[Saved data entries]
Segment Open

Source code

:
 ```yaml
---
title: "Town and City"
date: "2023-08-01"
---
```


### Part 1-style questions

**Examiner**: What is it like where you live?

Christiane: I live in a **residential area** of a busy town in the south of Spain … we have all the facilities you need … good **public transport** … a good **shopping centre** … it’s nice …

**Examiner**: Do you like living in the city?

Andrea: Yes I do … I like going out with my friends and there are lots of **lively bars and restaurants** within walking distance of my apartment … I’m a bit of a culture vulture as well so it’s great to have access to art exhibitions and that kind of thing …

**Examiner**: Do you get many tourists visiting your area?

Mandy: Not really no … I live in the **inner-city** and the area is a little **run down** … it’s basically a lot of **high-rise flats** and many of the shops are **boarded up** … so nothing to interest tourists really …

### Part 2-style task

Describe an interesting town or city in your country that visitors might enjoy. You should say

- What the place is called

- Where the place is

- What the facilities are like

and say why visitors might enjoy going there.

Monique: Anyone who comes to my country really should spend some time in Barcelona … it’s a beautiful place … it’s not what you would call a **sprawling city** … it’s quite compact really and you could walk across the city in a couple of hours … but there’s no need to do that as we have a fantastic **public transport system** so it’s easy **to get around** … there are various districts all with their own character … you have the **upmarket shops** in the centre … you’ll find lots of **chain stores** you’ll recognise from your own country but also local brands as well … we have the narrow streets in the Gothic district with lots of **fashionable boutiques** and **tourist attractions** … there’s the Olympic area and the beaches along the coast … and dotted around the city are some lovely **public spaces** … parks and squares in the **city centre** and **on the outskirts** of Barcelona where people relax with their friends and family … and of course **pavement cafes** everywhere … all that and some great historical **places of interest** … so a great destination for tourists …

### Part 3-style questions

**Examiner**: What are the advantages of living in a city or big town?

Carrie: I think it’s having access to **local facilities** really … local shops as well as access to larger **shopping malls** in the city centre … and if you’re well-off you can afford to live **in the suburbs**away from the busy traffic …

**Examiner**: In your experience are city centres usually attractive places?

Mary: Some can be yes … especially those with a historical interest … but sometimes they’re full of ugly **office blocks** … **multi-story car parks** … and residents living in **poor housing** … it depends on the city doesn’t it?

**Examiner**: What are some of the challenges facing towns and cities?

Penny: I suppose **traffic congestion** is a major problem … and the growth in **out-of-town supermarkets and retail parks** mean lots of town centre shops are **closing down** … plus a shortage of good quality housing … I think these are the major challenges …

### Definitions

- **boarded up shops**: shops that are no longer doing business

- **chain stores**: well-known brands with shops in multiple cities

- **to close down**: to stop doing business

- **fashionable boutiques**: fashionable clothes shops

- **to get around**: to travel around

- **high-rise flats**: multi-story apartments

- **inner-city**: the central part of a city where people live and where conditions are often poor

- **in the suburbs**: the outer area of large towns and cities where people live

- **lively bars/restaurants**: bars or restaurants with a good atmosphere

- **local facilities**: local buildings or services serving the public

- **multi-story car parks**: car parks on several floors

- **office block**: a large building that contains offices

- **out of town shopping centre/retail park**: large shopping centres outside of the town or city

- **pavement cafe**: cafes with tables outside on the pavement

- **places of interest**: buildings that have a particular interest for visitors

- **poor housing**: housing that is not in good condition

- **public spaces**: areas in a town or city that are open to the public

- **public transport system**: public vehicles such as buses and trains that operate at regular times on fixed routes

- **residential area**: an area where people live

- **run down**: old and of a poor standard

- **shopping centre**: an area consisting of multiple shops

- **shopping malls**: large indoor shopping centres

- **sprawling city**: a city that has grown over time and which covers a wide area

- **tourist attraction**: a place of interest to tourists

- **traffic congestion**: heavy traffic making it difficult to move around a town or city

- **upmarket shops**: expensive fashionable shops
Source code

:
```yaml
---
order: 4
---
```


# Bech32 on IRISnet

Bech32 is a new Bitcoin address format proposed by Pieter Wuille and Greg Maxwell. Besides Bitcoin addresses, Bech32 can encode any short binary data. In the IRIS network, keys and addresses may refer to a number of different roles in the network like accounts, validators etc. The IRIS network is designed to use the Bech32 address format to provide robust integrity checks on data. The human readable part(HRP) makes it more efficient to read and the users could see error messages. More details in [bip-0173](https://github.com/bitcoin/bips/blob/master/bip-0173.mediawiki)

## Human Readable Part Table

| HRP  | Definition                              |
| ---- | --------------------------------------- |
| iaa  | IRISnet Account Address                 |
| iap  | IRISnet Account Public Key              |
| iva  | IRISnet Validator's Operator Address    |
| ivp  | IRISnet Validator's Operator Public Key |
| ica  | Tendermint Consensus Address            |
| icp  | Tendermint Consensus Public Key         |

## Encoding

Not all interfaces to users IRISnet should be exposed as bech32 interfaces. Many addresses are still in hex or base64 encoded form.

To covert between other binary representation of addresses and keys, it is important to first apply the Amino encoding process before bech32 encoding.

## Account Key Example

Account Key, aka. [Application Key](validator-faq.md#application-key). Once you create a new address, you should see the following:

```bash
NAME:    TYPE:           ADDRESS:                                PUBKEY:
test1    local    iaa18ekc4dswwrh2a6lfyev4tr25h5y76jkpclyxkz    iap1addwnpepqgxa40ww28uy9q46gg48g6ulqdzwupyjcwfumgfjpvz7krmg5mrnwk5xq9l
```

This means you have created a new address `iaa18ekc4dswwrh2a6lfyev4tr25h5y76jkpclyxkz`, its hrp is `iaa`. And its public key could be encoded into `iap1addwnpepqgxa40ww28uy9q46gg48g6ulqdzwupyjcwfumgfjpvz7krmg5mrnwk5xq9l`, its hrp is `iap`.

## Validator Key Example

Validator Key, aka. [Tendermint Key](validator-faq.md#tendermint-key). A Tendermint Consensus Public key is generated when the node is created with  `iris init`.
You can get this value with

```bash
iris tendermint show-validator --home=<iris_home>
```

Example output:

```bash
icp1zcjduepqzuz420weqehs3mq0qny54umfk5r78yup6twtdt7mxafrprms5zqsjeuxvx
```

Segment Closed

§ **Work order**
Scan the records for lines that hold "lively", and reproduce each one you find.

§ **Result of this exercise**
Andrea: Yes I do … I like going out with my friends and there are lots of **lively bars and restaurants** within walking distance of my apartment … I’m a bit of a culture vulture as well so it’s great to have access to art exhibitions and that kind of thing …
- **lively bars/restaurants**: bars or restaurants with a good atmosphere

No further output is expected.